=== Begin Enclosure ===
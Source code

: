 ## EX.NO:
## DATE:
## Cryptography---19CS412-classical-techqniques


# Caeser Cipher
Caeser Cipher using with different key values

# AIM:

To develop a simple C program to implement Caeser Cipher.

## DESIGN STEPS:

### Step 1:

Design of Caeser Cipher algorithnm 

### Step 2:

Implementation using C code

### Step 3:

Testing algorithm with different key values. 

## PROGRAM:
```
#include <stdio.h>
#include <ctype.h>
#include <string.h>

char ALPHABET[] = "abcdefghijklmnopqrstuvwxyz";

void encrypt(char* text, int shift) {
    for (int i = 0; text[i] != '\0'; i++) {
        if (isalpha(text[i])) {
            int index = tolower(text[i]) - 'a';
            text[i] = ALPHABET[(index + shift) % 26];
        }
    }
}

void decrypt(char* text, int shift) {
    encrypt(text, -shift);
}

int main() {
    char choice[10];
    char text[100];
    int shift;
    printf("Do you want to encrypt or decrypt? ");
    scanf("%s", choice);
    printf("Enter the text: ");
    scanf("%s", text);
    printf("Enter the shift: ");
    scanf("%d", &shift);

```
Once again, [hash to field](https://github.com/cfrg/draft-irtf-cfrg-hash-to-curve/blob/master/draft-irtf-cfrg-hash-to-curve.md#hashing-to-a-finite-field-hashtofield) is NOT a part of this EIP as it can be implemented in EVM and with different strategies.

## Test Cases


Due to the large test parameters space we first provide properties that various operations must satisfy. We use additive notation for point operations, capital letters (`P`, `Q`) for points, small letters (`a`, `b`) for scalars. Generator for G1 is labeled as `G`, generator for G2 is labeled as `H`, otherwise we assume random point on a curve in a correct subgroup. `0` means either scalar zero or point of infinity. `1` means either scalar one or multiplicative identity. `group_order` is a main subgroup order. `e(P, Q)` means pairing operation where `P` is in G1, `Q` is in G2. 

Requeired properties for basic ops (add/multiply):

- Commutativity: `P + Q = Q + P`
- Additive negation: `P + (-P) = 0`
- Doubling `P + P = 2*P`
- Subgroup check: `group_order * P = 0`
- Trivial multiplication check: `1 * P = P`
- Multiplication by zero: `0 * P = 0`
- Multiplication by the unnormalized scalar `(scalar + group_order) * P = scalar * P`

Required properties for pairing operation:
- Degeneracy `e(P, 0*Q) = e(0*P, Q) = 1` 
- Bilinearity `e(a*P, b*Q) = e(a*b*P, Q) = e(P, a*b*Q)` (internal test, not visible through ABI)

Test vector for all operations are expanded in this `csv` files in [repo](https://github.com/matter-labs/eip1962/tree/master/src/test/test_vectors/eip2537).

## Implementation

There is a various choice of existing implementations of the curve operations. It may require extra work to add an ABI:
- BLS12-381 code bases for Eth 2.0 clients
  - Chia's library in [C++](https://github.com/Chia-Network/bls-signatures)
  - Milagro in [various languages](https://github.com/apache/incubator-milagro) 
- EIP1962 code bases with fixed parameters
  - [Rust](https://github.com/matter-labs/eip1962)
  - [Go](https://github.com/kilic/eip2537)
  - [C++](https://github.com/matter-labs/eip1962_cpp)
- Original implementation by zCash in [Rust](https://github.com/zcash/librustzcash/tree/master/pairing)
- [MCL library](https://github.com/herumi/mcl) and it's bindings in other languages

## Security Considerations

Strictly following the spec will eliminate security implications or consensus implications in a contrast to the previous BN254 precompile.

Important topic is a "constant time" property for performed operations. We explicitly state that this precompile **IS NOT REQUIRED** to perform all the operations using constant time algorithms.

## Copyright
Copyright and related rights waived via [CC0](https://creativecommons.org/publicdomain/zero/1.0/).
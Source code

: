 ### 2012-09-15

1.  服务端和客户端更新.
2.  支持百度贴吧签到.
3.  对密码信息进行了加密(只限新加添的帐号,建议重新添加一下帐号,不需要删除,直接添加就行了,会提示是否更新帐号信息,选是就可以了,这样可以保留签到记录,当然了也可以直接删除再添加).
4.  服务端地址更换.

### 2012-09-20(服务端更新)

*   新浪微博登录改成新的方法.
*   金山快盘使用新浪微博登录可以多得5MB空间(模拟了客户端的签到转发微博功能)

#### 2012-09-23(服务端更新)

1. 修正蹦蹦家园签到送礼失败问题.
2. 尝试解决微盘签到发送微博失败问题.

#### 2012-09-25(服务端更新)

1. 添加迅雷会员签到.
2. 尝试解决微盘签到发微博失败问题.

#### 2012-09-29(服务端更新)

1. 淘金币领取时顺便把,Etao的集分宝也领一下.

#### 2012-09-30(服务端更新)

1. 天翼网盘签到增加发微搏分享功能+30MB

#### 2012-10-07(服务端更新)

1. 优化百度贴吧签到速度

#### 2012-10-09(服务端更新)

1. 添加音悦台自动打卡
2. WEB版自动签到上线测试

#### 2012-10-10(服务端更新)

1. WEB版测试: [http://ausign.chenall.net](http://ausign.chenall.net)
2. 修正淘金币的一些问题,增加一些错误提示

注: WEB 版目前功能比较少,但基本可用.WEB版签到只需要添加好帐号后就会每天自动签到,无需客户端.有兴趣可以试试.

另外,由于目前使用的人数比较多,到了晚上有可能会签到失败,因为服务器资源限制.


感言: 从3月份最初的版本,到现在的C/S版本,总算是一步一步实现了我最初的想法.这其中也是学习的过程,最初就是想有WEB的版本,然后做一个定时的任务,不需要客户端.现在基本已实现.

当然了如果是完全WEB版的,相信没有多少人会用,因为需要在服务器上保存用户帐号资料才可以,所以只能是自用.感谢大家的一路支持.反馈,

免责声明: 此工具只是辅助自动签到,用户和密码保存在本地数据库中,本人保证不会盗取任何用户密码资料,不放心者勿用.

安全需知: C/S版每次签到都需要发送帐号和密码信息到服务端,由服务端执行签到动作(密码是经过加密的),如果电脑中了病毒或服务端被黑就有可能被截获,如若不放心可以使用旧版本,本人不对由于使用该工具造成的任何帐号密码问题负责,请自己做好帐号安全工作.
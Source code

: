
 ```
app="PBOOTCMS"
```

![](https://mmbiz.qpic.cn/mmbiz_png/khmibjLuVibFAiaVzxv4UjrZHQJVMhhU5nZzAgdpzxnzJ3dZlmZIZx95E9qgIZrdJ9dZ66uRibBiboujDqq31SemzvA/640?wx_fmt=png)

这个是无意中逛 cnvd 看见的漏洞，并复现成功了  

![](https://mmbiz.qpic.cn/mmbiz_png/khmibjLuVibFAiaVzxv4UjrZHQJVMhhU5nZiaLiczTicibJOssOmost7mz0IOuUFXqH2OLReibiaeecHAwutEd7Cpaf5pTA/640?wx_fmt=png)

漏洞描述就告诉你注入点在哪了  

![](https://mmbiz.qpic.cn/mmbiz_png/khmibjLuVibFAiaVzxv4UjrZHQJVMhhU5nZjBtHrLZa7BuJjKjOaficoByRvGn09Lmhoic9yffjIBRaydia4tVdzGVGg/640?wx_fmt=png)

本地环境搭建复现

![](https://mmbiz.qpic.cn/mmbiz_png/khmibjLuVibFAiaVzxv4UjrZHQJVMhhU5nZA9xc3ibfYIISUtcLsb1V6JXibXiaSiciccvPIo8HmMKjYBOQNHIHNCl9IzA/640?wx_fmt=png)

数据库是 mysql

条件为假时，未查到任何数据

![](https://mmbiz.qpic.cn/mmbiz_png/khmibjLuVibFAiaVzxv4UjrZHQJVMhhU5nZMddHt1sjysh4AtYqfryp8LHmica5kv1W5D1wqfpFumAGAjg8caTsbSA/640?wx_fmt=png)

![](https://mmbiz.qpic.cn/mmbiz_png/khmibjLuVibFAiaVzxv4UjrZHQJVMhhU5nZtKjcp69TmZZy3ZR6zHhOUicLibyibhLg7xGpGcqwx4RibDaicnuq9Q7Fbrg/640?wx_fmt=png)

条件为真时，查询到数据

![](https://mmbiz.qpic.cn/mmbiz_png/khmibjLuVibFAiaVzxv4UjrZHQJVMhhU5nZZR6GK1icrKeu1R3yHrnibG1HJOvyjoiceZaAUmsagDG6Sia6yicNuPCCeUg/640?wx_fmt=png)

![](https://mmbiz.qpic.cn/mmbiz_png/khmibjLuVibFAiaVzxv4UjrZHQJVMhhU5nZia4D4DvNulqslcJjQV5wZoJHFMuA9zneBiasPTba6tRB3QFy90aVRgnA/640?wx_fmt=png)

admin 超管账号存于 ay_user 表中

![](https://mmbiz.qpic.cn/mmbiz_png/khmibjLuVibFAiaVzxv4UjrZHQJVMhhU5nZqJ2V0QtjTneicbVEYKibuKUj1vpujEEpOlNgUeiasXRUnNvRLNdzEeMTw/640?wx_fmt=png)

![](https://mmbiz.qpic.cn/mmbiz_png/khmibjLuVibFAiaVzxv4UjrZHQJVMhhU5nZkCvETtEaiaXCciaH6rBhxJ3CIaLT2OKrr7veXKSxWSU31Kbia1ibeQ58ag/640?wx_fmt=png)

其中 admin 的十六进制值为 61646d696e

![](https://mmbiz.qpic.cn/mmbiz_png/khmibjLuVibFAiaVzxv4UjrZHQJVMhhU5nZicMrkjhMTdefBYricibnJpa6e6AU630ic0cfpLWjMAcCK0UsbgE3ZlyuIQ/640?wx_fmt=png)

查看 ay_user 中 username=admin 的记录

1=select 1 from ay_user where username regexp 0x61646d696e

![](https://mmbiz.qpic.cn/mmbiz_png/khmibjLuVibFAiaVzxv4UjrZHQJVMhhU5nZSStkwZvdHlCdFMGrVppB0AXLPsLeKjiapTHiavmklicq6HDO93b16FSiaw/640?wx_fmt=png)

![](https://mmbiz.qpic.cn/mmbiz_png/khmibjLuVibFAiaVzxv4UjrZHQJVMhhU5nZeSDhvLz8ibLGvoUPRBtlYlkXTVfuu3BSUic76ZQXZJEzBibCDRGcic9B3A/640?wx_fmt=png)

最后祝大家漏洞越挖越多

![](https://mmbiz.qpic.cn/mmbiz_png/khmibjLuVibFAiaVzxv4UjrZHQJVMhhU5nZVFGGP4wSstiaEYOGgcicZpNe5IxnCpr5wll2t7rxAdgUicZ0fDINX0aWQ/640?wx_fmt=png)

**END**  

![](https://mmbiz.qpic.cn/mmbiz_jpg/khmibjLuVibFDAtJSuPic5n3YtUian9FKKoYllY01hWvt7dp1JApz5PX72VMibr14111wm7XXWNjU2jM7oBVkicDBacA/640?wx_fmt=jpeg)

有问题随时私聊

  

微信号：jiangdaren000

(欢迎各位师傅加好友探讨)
=== End Enclosure ===
Task
In the entries above, please find the line with "- Multiplication by the" and the line with "## Implementation", then write out exactly those two lines and every line between them, and nothing more.

Your solution
- Multiplication by the unnormalized scalar `(scalar + group_order) * P = scalar * P`

Required properties for pairing operation:
- Degeneracy `e(P, 0*Q) = e(0*P, Q) = 1` 
- Bilinearity `e(a*P, b*Q) = e(a*b*P, Q) = e(P, a*b*Q)` (internal test, not visible through ABI)

Test vector for all operations are expanded in this `csv` files in [repo](https://github.com/matter-labs/eip1962/tree/master/src/test/test_vectors/eip2537).

## Implementation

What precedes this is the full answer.